Ob es nun die erschütternden Szenen waren, die das Bild des schrecklichen Krieges zeichneten, oder die Bedrohungen und Gefahren, denen McGrady gegenüber stand und die er bestehen musste: Brutalität, Spannung, Wut, Angst und Hoffnung waren ständige Begleiter.
James Kestrel hat mit einem spannungsgeladenen Schreibstil für fesselnde Lesestunden gesorgt. Darum von mir eine klare Leseempfehlung.
Die Evangelien im Handy-Format
Jesus-Stories_gechillt von James Kestrel
Die Inhalte erfassen und verstehen, ist sicherlich mit dem Büchlein nicht möglich, wenn man mit dem Bibellesen keine oder nur wenig Erfahrungen hat. Aber wenn man die Bibelgeschichten ein wenig kennt, dann hat man die Geschichten durch die "Kurznachrichten" auch bald vor Augen. Darum finde ich die Idee, die Evangelien so darzustellen, dass sie in dieses Handy-Format passen, total witzig.
Auch in einer kleinen Handtasche findet das Büchlein Platz und mir gefällt es.
Ich finde es gut für mich und auch zum Verschenken als nicht alltägliche Idee schön.
Die Gier hat mich gepackt
Ostfriesengier von Klaus-Peter Wolf
Große Begeisterung meines Mannes, der alle Bücher von Klaus-Peter Wolf gelesen hat, und einige Lesungen, die wir gemeinsam besucht haben, fand ich zwar richtig gut, konnten mich aber nicht zum Selbstlesen animieren.
Jetzt hat die Ostfriesen Gier gesiegt. Ich habe endlich meinen ersten Fall mit Ann Kathrin Klaasen „bearbeitet“ – und bin restlos begeistert.

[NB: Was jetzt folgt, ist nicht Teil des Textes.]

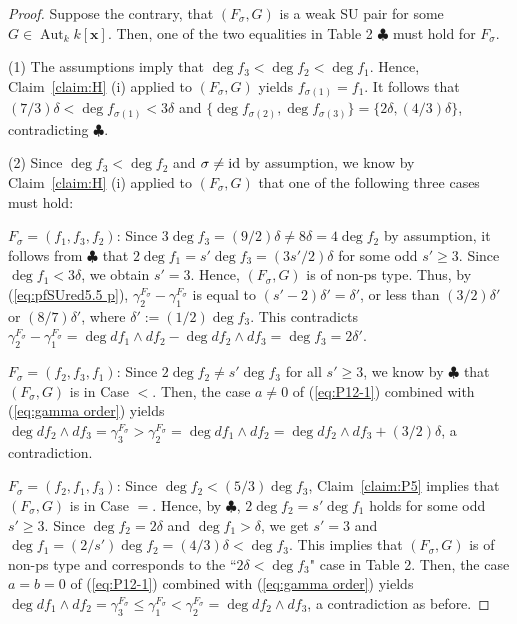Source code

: \documentclass{amsart}
\theoremstyle{plain}
\theoremstyle{definition}
\newcommand{\Aut }{\mathop{\mathrm{Aut}}\nolimits}
\newcommand{\id}{{\rm id}}
\newcommand{\nd}{\noindent}
\newcommand{\x}{{\boldsymbol x}}
\newcommand{\kx}{k[\x]}
\begin{document}
\begin{proof}
Suppose the contrary, 
that $(F_{\sigma },G)$ is a weak SU pair for some $G\in \Aut _k\kx $. 
Then, 
one of the two equalities in Table 2 $\clubsuit $ 
must hold for $F_\sigma $. 


(1) 
The assumptions imply that $\deg f_3<\deg f_2<\deg f_1$. 
Hence, 
Claim~\ref{claim:H} (i) applied to $(F_{\sigma },G)$ 
yields $f_{\sigma (1)}=f_1$. 
It follows that 
$(7/3)\delta <\deg f_{\sigma (1)}<3\delta $ and 
$\{ \deg f_{\sigma (2)},\deg f_{\sigma (3)}\} 
=\{ 2\delta ,(4/3)\delta \} $, 
contradicting $\clubsuit $. 



(2) 
Since $\deg f_3<\deg f_2$ 
and $\sigma \ne \id $ by assumption, 
we know by Claim~\ref{claim:H} (i) applied to $(F_{\sigma },G)$ 
that one of the following three cases must hold: 



\nd 
\underline{$F_{\sigma }=(f_1,f_3,f_2)$}: 
Since $3\deg f_3=(9/2)\delta \ne 8\delta =4\deg f_2$ by assumption, 
it follows from $\clubsuit $ that 
$2\deg f_1=s'\deg f_3=(3s'/2)\delta $ for some odd $s'\ge 3$. 
Since $\deg f_1<3\delta $, we obtain $s'=3$. 
Hence, $(F_\sigma ,G)$ is of non-ps type. 
Thus, 
by (\ref{eq:pfSUred5.5 p}), 
$\gamma _2^{F_\sigma }-\gamma _1^{F_\sigma }$ 
is equal to $(s'-2)\delta '=\delta '$, 
or less than $(3/2)\delta '$ or $(8/7)\delta '$, 
where $\delta ':=(1/2)\deg f_3$. 
This contradicts 
$\gamma _2^{F_\sigma }-\gamma _1^{F_\sigma }
=\deg df_1\wedge df_2-\deg df_2\wedge df_3=\deg f_3=2\delta '$. 


\nd 
\underline{$F_{\sigma }=(f_2,f_3,f_1)$}: 
Since $2\deg f_2\ne s'\deg f_3$ for all $s'\ge 3$, 
we know by $\clubsuit $ that $(F_{\sigma },G)$ is in Case $<$. 
Then, 
the case $a\ne 0$ of (\ref{eq:P12-1}) 
combined with (\ref{eq:gamma order}) yields 
$\deg df_2\wedge df_3=\gamma _3^{F_\sigma }
>\gamma _2^{F_\sigma }=\deg df_1\wedge df_2
=\deg df_2\wedge df_3+(3/2)\delta $, 
a contradiction. 



\nd 
\underline{$F_{\sigma }=(f_2,f_1,f_3)$}: 
Since $\deg f_2<(5/3)\deg f_3$, 
Claim~\ref{claim:P5} implies that 
$(F_{\sigma },G)$ is in Case $=$. 
Hence, by $\clubsuit $, 
$2\deg f_2=s'\deg f_1$ 
holds for some odd $s'\ge 3$. 
Since $\deg f_2=2\delta $ and $\deg f_1>\delta $, 
we get $s'=3$ and $\deg f_1=(2/s')\deg f_2=(4/3)\delta <\deg f_3$. 
This implies that $(F_{\sigma },G)$ is of non-ps type 
and corresponds to the 
``$2\delta <\deg f_3$" case in Table 2. 
Then, 
the case $a=b=0$ of (\ref{eq:P12-1}) 
combined with (\ref{eq:gamma order}) yields 
$\deg df_1\wedge df_2=\gamma _3^{F_\sigma }\le 
\gamma _1^{F_\sigma }
<\gamma _2^{F_\sigma }=\deg df_2\wedge df_3$, 
a contradiction as before. 
\end{proof}
\end{document}
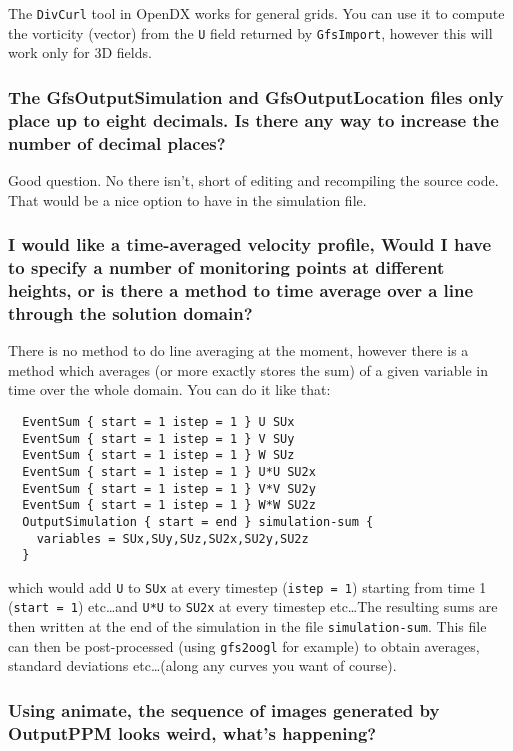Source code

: \documentclass[a4paper]{article}
\begin{document}
The {\tt DivCurl} tool in OpenDX works for general grids. You can use it
to compute the vorticity (vector) from the {\tt U} field returned by
{\tt GfsImport}, however this will work only for 3D fields.

\subsubsection{The GfsOutputSimulation and GfsOutputLocation files only place up
to eight decimals. Is there any way to increase the number of decimal places?}

Good question. No there isn't, short of editing and recompiling the
source code. That would be a nice option to have in the simulation
file.

\subsubsection{I would like a time-averaged velocity profile,
Would I have to specify a number of monitoring points at different heights,  
or is there a method to time average over a line through the solution 
domain?}

There is no method to do line averaging at the moment, however there
is a method which averages (or more exactly stores the sum) of a given
variable in time over the whole domain. You can do it like that:
\begin{verbatim} 
  EventSum { start = 1 istep = 1 } U SUx
  EventSum { start = 1 istep = 1 } V SUy
  EventSum { start = 1 istep = 1 } W SUz
  EventSum { start = 1 istep = 1 } U*U SU2x
  EventSum { start = 1 istep = 1 } V*V SU2y
  EventSum { start = 1 istep = 1 } W*W SU2z
  OutputSimulation { start = end } simulation-sum { 
    variables = SUx,SUy,SUz,SU2x,SU2y,SU2z
  }
\end{verbatim}
which would add {\tt U} to {\tt SUx} at every timestep ({\tt istep = 1}) starting from
time 1 ({\tt start = 1}) etc\dots and {\tt U*U} to {\tt SU2x} at every timestep
etc\dots The resulting sums are then written at the end of the
simulation in the file {\tt simulation-sum}. This file can then be
post-processed (using {\tt gfs2oogl} for example) to obtain averages,
standard deviations etc\dots (along any curves you want of course).

\subsubsection{Using animate, the sequence of images generated by OutputPPM looks weird, what's happening?}
\end{document}
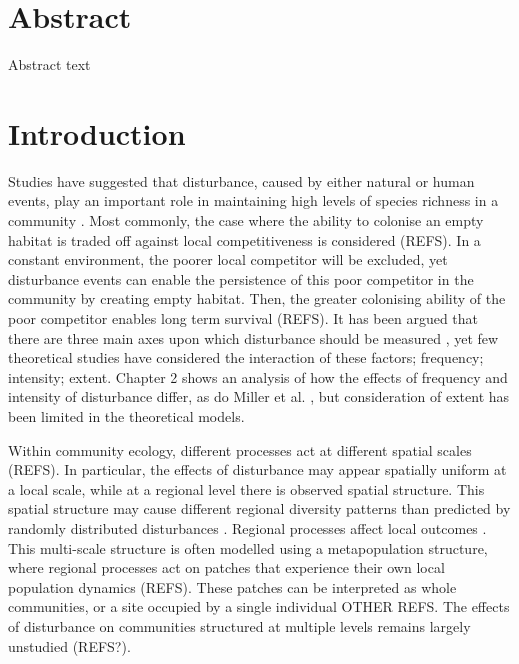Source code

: \newpage
{}
\vspace*{\fill}
\section*{Abstract}
Abstract text
\vspace*{\fill}
\newpage
\section{Introduction}
Studies have suggested that disturbance, caused by either natural or human events, play an important role in maintaining high levels of species richness in a community \cite{connell1978diversity,huston1979general,sousa1984role,schoener1974resource}. Most commonly, the case where the ability to colonise an empty habitat is traded off against local competitiveness is considered (REFS). In a constant environment, the poorer local competitor will be excluded, yet disturbance events can enable the persistence of this poor competitor in the community by creating empty habitat. Then, the greater colonising ability of the poor competitor enables long term survival (REFS). It has been argued that there are three main axes upon which disturbance should be measured \cite{malanson1984intensity,miller1982community,sousa1984role}, yet few theoretical studies have considered the interaction of these factors; frequency; intensity; extent. Chapter 2 shows an analysis of how the effects of frequency and intensity of disturbance differ, as do Miller et al. \cite{miller2011frequency}, but consideration of extent has been limited in the theoretical models.

Within community ecology, different processes act at different spatial scales (REFS). In particular, the effects of disturbance may appear spatially uniform at a local scale, while at a regional level there is observed spatial structure. This spatial structure may cause different regional diversity patterns than predicted by randomly distributed disturbances \cite{vuilleumier2007patch}. Regional processes affect local outcomes \cite{holt1993ecology}. This multi-scale structure is often modelled using a metapopulation structure, where regional processes act on patches that experience their own local population dynamics (REFS). These patches can be interpreted as whole communities, or a site occupied by a single individual \cite{tilman1994competition,calcagno2006coexistence} OTHER REFS.  The effects of disturbance on communities structured at multiple levels remains largely unstudied (REFS?).


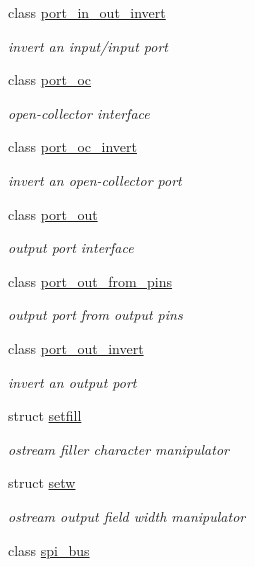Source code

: \begin{DoxyCompactItemize}
class \hyperlink{classhwlib_1_1port__in__out__invert}{port\+\_\+in\+\_\+out\+\_\+invert}
\begin{DoxyCompactList}\small\item\em invert an input/input port \end{DoxyCompactList}\item 
class \hyperlink{classhwlib_1_1port__oc}{port\+\_\+oc}
\begin{DoxyCompactList}\small\item\em open-\/collector interface \end{DoxyCompactList}\item 
class \hyperlink{classhwlib_1_1port__oc__invert}{port\+\_\+oc\+\_\+invert}
\begin{DoxyCompactList}\small\item\em invert an open-\/collector port \end{DoxyCompactList}\item 
class \hyperlink{classhwlib_1_1port__out}{port\+\_\+out}
\begin{DoxyCompactList}\small\item\em output port interface \end{DoxyCompactList}\item 
class \hyperlink{classhwlib_1_1port__out__from__pins}{port\+\_\+out\+\_\+from\+\_\+pins}
\begin{DoxyCompactList}\small\item\em output port from output pins \end{DoxyCompactList}\item 
class \hyperlink{classhwlib_1_1port__out__invert}{port\+\_\+out\+\_\+invert}
\begin{DoxyCompactList}\small\item\em invert an output port \end{DoxyCompactList}\item 
struct \hyperlink{structhwlib_1_1setfill}{setfill}
\begin{DoxyCompactList}\small\item\em ostream filler character manipulator \end{DoxyCompactList}\item 
struct \hyperlink{structhwlib_1_1setw}{setw}
\begin{DoxyCompactList}\small\item\em ostream output field width manipulator \end{DoxyCompactList}\item 
class \hyperlink{classhwlib_1_1spi__bus}{spi\+\_\+bus}

\end{DoxyCompactItemize}
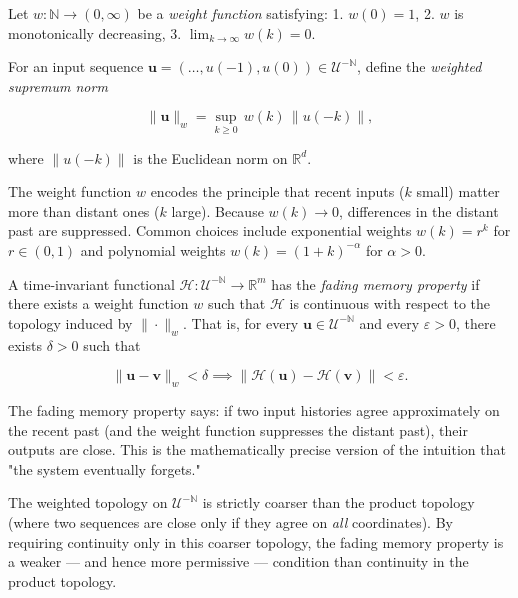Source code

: \begin{definition}\label{def:15.1}
Let $w: \mathbb{N} \to (0, \infty)$
be a \textit{weight function} satisfying:
1. $w(0) = 1$,
2. $w$ is monotonically decreasing,
3. $\lim_{k \to \infty} w(k) = 0$.

For an input sequence $\mathbf{u} = (\ldots, u(-1), u(0)) \in \mathcal{U}^{-\mathbb{N}}$,
define the \textit{weighted supremum norm}

\[
\|\mathbf{u}\|_w = \sup_{k \geq 0}\, w(k)\, \|u(-k)\|,
\]

where $\|u(-k)\|$ is the Euclidean norm on $\mathbb{R}^d$.

The weight function $w$ encodes the principle that recent inputs ($k$ small) matter
more than distant ones ($k$ large). Because $w(k) \to 0$, differences in the distant
past are suppressed. Common choices include exponential weights $w(k) = r^k$ for
$r \in (0,1)$ and polynomial weights $w(k) = (1+k)^{-\alpha}$ for $\alpha > 0$.
\end{definition}


\begin{definition}\label{def:15.2}
A time-invariant functional
$\mathcal{H}: \mathcal{U}^{-\mathbb{N}} \to \mathbb{R}^m$ has the \textit{fading memory property}
if there exists a weight function $w$ such that $\mathcal{H}$ is continuous with respect
to the topology induced by $\|\cdot\|_w$. That is, for every $\mathbf{u} \in \mathcal{U}^{-\mathbb{N}}$
and every $\varepsilon > 0$, there exists $\delta > 0$ such that

\[
\|\mathbf{u} - \mathbf{v}\|_w < \delta \implies \|\mathcal{H}(\mathbf{u}) - \mathcal{H}(\mathbf{v})\| < \varepsilon.
\]

The fading memory property says: if two input histories agree approximately on the
recent past (and the weight function suppresses the distant past), their outputs are
close. This is the mathematically precise version of the intuition that "the system
eventually forgets."
\end{definition}


\begin{remark}
The weighted topology on $\mathcal{U}^{-\mathbb{N}}$ is strictly
coarser than the product topology (where two sequences are close only if they agree
on \textit{all} coordinates). By requiring continuity only in this coarser topology, the
fading memory property is a weaker --- and hence more permissive --- condition than
continuity in the product topology.
\end{remark}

Es ist eigentlich ständig etwas los, immer wieder wechseln die Schauplätze, aber egal, wo wir uns gerade befinden, der Spannungsbogen bleibt straff gespannt. Unheimliche Gefühle, Angst vor Entdeckung, Hoffen auf Hilfe…
Nach den ersten etwa 50 Seiten war es mir fast noch ein bisschen zu witzig, doch dann war es einfach nur noch spannend und ich habe das Buch (fast) in einem Rutsch durchgelesen.
Dass reale Personen, Orte und Plätze einfach in die Geschichte einfließen und so eingewebt werden, dass alles wahr zu sein scheint, ist von Wolf meisterhaft gemacht.
Großartig auch Textstellen wie die, in der ein Stück Holz mit dem Leben verglichen wird: Was man daraus machen kann – alles ist formbar.